Now, I understand the momentum to shift these episodes into movies, since movies are Star Wars’ most culturally dominant format. But I recently saw that NumeralJoker has been cutting together some of the arcs simply as complete arcs - however long those arcs are - as part of his 4K AI Upscaling project. And that made me realise that - for me at least - there’s no real need for movie-length episodes of this series. (Also, regarding NumeralJoker’s edits: They look absolutely gorgeous, but he hasn’t made any edits to the content, leaving the arcs with some of the pacing and story quality issues mentioned above.)
Consider the Mandalorian. Last Friday we all watched an episode which was only 32 minutes long, and we enjoyed it as much as some of the movies. Episodes of the Mandalorian are as long or as short as they need to be.
So here’s the plan:
- Start from the chronological ordering of episodes, split into arcs (49 by my count - some of which are single 22-minute episodes, and some of which are four or more episodes long). These arcs become our new episodes.
- Exclude any arcs which are both bad stories and not relevant to the core plots of the show (Bridging eps 2-3 in terms of world and movie characters, Ahsoka, Maul, Mandalore)
- Replace as many episodes as possible with NumeralJoker’s 4K arcs
- Replace any arcs with decent edits produced by other editors (sometimes splitting a movie back down into its constituent arcs if it’s been edited well). One that I’ll almost definitely use is Smudger’s first. I’ve been reviewing the original TCW movie and the Hutt Baby arc is just awful, and Smudger absolutely nailed it with his replacement.
Cut the remaining episodes into their arcs - Edit the arcs now on quality of story, paying no attention to length. The goal, as with the Mandalorian, is to simply produce the best possible end-to-end story with the available material.
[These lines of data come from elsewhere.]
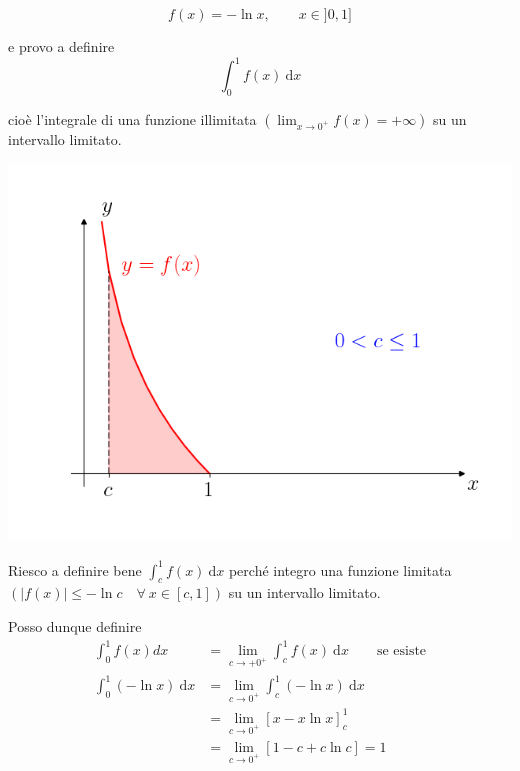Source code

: 	
\begin{exbar}
\begin{example}
	\begin{equation*}
		f(x)=-\ln x, \qquad x \in ]0,1]
	\end{equation*}
	
	e provo a definire 
	\begin{equation*}
		\int_{0}^{1} f(x) \ \mathrm{d}x
	\end{equation*}
	
	cioè l'integrale di una funzione illimitata $\left( \lim_{x \rightarrow 0^+} f(x) = + \infty \right)$ su un intervallo limitato.
	\begin{center}
		\includegraphics[width=0.75\linewidth]{integrali_impropri/pag79}
		\label{fig:pag79}
	\end{center}
	
	Riesco a definire bene $\int_{c}^{1} f(x) \ \mathrm{d}x$ perché integro una funzione limitata
	$\left( |f(x)|\leq -\ln c \quad \forall \ x \in [c,1] \right)$ su un intervallo limitato.
	
	Posso dunque definire
	\begin{align*}
		\int_{0}^{1} f(x)dx 
		&= \lim_{c\rightarrow +0^+} \int_{c}^{1} f(x) \ \mathrm{d}x \qquad \text{se esiste}
		\\
		\int_{0}^{1}(-\ln x) \ \mathrm{d}x 
		&= \lim_{c \rightarrow 0^+} \int_{c}^{1} (-\ln x) \ \mathrm{d} x
		\\
		&= \lim_{c \rightarrow 0^+} [x-x\ln x]_{c}^{1} 
		\\
		&= \lim_{c \rightarrow 0^+} [1-c+c\ln c]=1
	\end{align*}
\end{example}
\end{exbar}

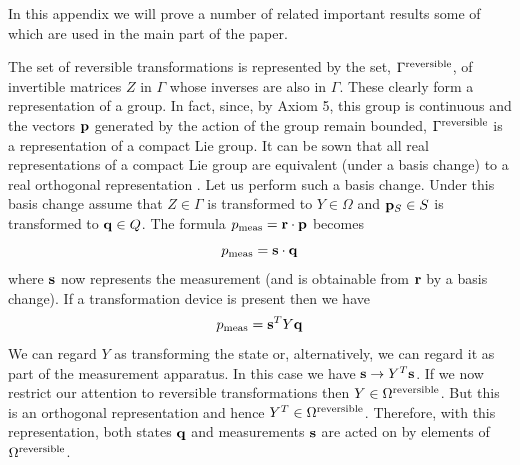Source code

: \documentclass[10pt,twocolumn]{article}
\begin{document}
\vspace{6mm}


\vspace{6mm}

In this appendix we will prove a number of related important results
some of which are used in the main part of the paper.

The set of reversible transformations is represented by the set,
$\Gamma^{\rm reversible}$, of invertible matrices $Z$ in $\Gamma$ whose
inverses are also in $\Gamma$.  These
clearly form a representation of a group.  In fact, since, by Axiom 5,
this group is
continuous and the vectors ${\bf p}$ generated by the action of
the group remain bounded, $\Gamma^{\rm reversible}$ is a representation
of a compact Lie group.   It can be sown that all real representations
of a compact Lie group are equivalent (under a basis change) to a real
orthogonal representation \cite{boerner}.  Let us perform such a basis
change. Under this basis change assume that $Z\in\Gamma$ is transformed
to $Y\in \Omega$ and ${\bf p}_S \in S$ is transformed to ${\bf q}\in Q$.
The formula $p_{\rm meas}={\bf r}\cdot {\bf p}$ becomes
\begin{equation}
p_{\rm meas}= {\bf s}\cdot {\bf q}
\end{equation}
where ${\bf s}$ now represents the measurement (and is obtainable from
${\bf r}$ by a basis change).  If a transformation device is present
then we have
\begin{equation}
p_{\rm meas}= {\bf s}^T  Y {\bf q}
\end{equation}
We can regard $Y$ as transforming the state or, alternatively, we can
regard it as part of the measurement apparatus.  In this case we have
${\bf s}\rightarrow Y^T{\bf s}$.  If we now restrict our attention to
reversible transformations then $Y\in \Omega^{\rm reversible}$.  But
this is an orthogonal representation and hence $Y^T \in
\Omega^{\rm reversible}$.  Therefore, with this representation, both
states ${\bf q}$ and measurements ${\bf s}$ are acted on by elements of
$\Omega^{\rm reversible}$.

\vspace{4mm}


\vspace{4mm}
\end{document}

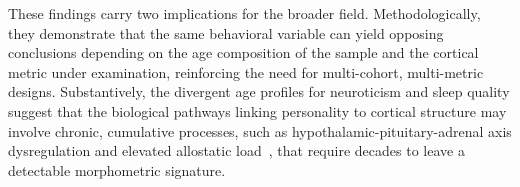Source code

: These findings carry two implications for the broader field. Methodologically, they demonstrate that the same behavioral variable can yield opposing conclusions depending on the age composition of the sample and the cortical metric under examination, reinforcing the need for multi-cohort, multi-metric designs. Substantively, the divergent age profiles for neuroticism and sleep quality suggest that the biological pathways linking personality to cortical structure may involve chronic, cumulative processes, such as hypothalamic-pituitary-adrenal axis dysregulation and elevated allostatic load~\cite{mcewen2006protective}, that require decades to leave a detectable morphometric signature.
If some arcs naturally merge into nearer movie length episodes then allow them to do this - though I suspect that Smudger’s first movie was bottled lightning. On the flipside, don’t merge arcs just because they have the same characters - pay attention to the pacing of the whole, as a series.
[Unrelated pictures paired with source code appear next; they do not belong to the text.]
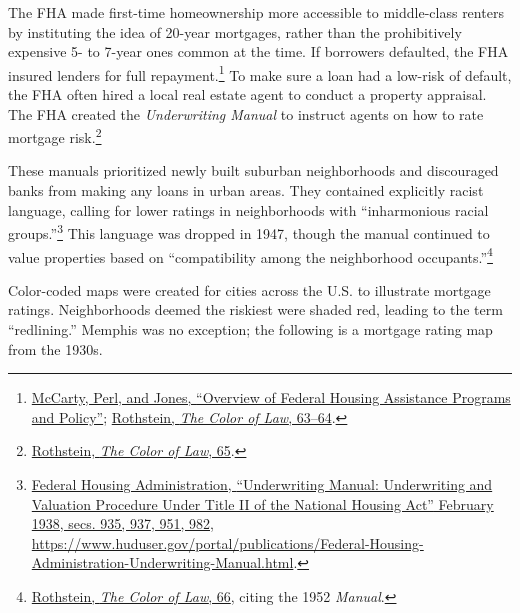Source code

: \documentclass[
  openany]{book}
\begin{document}
The FHA made first-time homeownership more accessible to middle-class renters by instituting the idea of 20-year mortgages, rather than the prohibitively expensive 5- to 7-year ones common at the time. If borrowers defaulted, the FHA insured lenders for full repayment.\footnote{\protect\hyperlink{ref-mccarty2019}{McCarty, Perl, and Jones, {``Overview of Federal Housing Assistance Programs and Policy''}}; \protect\hyperlink{ref-rothstein2017}{Rothstein, \emph{The Color of Law}, 63--64}.} To make sure a loan had a low-risk of default, the FHA often hired a local real estate agent to conduct a property appraisal. The FHA created the \emph{Underwriting Manual} to instruct agents on how to rate mortgage risk.\footnote{\protect\hyperlink{ref-rothstein2017}{Rothstein, \emph{The Color of Law}, 65}.}

These manuals prioritized newly built suburban neighborhoods and discouraged banks from making any loans in urban areas. They contained explicitly racist language, calling for lower ratings in neighborhoods with ``inharmonious racial groups.''\footnote{\protect\hyperlink{ref-federalhousingadministration1938}{Federal Housing Administration, {``Underwriting Manual: Underwriting and Valuation Procedure Under Title II of the National Housing Act''} February 1938, secs. 935, 937, 951, 982, \url{https://www.huduser.gov/portal/publications/Federal-Housing-Administration-Underwriting-Manual.html}}.} This language was dropped in 1947, though the manual continued to value properties based on ``compatibility among the neighborhood occupants.''\footnote{\protect\hyperlink{ref-rothstein2017}{Rothstein, \emph{The Color of Law}, 66}, citing the 1952 \emph{Manual}.}

Color-coded maps were created for cities across the U.S. to illustrate mortgage ratings. Neighborhoods deemed the riskiest were shaded red, leading to the term ``redlining.'' Memphis was no exception; the following is a mortgage rating map from the 1930s.
\end{document}
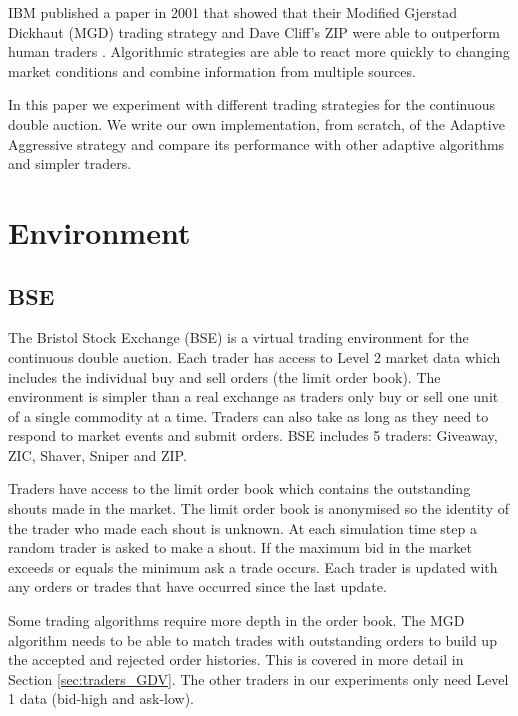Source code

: \documentclass[preprint]{acm_proc_article-sp} %
\begin{document}
IBM published a paper in 2001 that showed that their Modified Gjerstad Dickhaut
(MGD) trading strategy and Dave Cliff's ZIP were able to outperform human
traders \cite{ibm_human}.  Algorithmic strategies are able to react more
quickly to changing market conditions and combine information from multiple
sources.

In this paper we experiment with different trading strategies for the
continuous double auction.  We write our own implementation, from scratch, of the Adaptive
Aggressive strategy \cite{AA_thesis} and compare its performance with other
adaptive algorithms and simpler traders.\\



\section{Environment} \label{sec:environment}
\subsection{BSE} \label{sec:BSE}
The Bristol Stock Exchange (BSE) is a virtual trading environment for the
continuous double auction. Each trader has access to Level 2 market data which
includes the individual buy and sell orders (the limit order book). The
environment is simpler than a real exchange as traders only buy or sell one
unit of a single commodity at a time. Traders can also take as long as they
need to respond to market events and submit orders. BSE includes 5 traders: Giveaway, ZIC, Shaver, Sniper and ZIP.

Traders have access to the limit order book which contains the outstanding
shouts made in the market. The limit order book is anonymised so the identity
of the trader who made each shout is unknown. At each simulation time step a
random trader is asked to make a shout. If the maximum bid in the market
exceeds or equals the minimum ask a trade occurs. Each trader is updated with
any orders or trades that have occurred since the last update.

Some trading algorithms require more depth in the order book. The MGD algorithm needs to be able to match trades with
outstanding orders to build up the accepted and rejected order histories.
This is covered in more detail in Section \ref{sec:traders_GDV}. The
other traders in our experiments only need Level 1 data
(bid-high and ask-low).
\end{document}
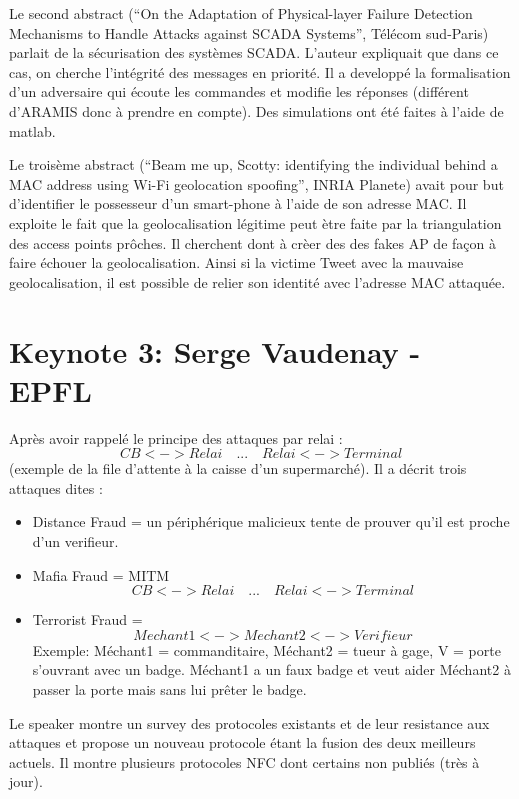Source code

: \documentclass{article}
\begin{document}
Le second abstract (``On the Adaptation of Physical-layer Failure Detection Mechanisms to Handle Attacks against SCADA
Systems'', Télécom sud-Paris) parlait de la s\'ecurisation des syst\`emes SCADA. L'auteur expliquait que dans ce cas, on cherche l'int\'egrit\'e des messages en priorit\'e. Il a developp\'e la formalisation d'un adversaire qui \'ecoute les commandes et modifie les r\'eponses (diff\'erent d'ARAMIS donc \`a prendre en compte). Des simulations ont \'et\'e faites \`a l'aide de matlab.

Le trois\`eme abstract (``Beam me up, Scotty: identifying the individual behind a MAC address using Wi-Fi geolocation spoofing'', INRIA Planete) avait pour but d'identifier le possesseur d'un smart-phone \`a l'aide de son adresse MAC. Il exploite le fait que la geolocalisation l\'egitime peut \`etre faite par la triangulation des access points pr\^oches. Il cherchent dont \`a cr\`eer des des fakes AP de fa\c con \`a faire \'echouer la geolocalisation. Ainsi si la victime Tweet avec la mauvaise geolocalisation, il est possible de relier son identit\'e avec l'adresse MAC attaqu\'ee.


\section{Keynote 3: Serge Vaudenay - EPFL}

Apr\`es avoir rappel\'e le principe des attaques par relai : $$CB <-> Relai \quad ...\quad Relai <-> Terminal$$ (exemple de la file d'attente \`a la caisse d'un supermarch\'e). Il a d\'ecrit trois attaques dites :\\

\begin{itemize}
    \item Distance Fraud = un p\'eriph\'erique malicieux tente de prouver qu'il est proche d'un verifieur.
    \item Mafia Fraud = MITM $$CB <-> Relai \quad ...\quad Relai <-> Terminal$$
    \item Terrorist Fraud = $$Mechant1 <-> Mechant2 <-> Verifieur$$ Exemple: M\'echant1 = commanditaire, M\'echant2 = tueur \`a gage, V = porte s'ouvrant avec un badge. M\'echant1 a un faux badge et veut aider M\'echant2 \`a passer la porte mais sans lui pr\^eter le badge.
\end{itemize}

Le speaker montre un survey des protocoles existants et de leur resistance aux attaques et propose un nouveau protocole \'etant la fusion des deux meilleurs actuels. Il montre plusieurs protocoles NFC dont certains non publi\'es (tr\`es \`a jour).
\end{document}
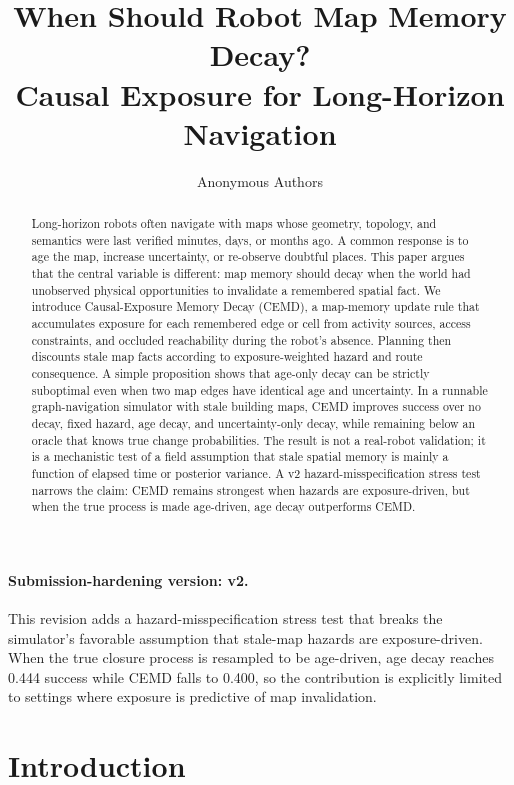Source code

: \documentclass{article}
\title{When Should Robot Map Memory Decay?\\Causal Exposure for Long-Horizon Navigation}
\author{Anonymous Authors}
\begin{document}
\maketitle

\paragraph{Submission-hardening version: v2.}
This revision adds a hazard-misspecification stress test that breaks the simulator's favorable assumption that stale-map hazards are exposure-driven. When the true closure process is resampled to be age-driven, age decay reaches 0.444 success while CEMD falls to 0.400, so the contribution is explicitly limited to settings where exposure is predictive of map invalidation.

\begin{abstract}
Long-horizon robots often navigate with maps whose geometry, topology, and semantics were last verified minutes, days, or months ago. A common response is to age the map, increase uncertainty, or re-observe doubtful places. This paper argues that the central variable is different: map memory should decay when the world had unobserved physical opportunities to invalidate a remembered spatial fact. We introduce Causal-Exposure Memory Decay (CEMD), a map-memory update rule that accumulates exposure for each remembered edge or cell from activity sources, access constraints, and occluded reachability during the robot's absence. Planning then discounts stale map facts according to exposure-weighted hazard and route consequence. A simple proposition shows that age-only decay can be strictly suboptimal even when two map edges have identical age and uncertainty. In a runnable graph-navigation simulator with stale building maps, CEMD improves success over no decay, fixed hazard, age decay, and uncertainty-only decay, while remaining below an oracle that knows true change probabilities. The result is not a real-robot validation; it is a mechanistic test of a field assumption that stale spatial memory is mainly a function of elapsed time or posterior variance.
A v2 hazard-misspecification stress test narrows the claim: CEMD remains strongest when hazards are exposure-driven, but when the true process is made age-driven, age decay outperforms CEMD.
\end{abstract}

\section{Introduction}
\end{document}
- Review any particularly decent cut content, to see if it can be reincorporated with any other episode in an elegant way
- Make any changes necessary to better pace the series as a whole
- Package it all up, also including the Tartakovsky show up front (in 4K, thanks again NumeralJoker), the Son of Dathomir Audio Comic (by Star Wars Audio Comics and The Lore Master), and maybe an optional mix of Siege of Mandalore with an edit of ROTS which closely respects TCW (I’ll either use someone else’s or make this myself).
What does this produce, at the end? A TV series which presents the most and best of the clone wars - an episodic story of the changes to the characters and the world which bridge Episodes 2 and 3, whilst setting up the key elements which become the core of its emotional finale and relevant to the stories which follow in other shows and movies.
It’s certainly ambitious. But I’d love to hear your thoughts.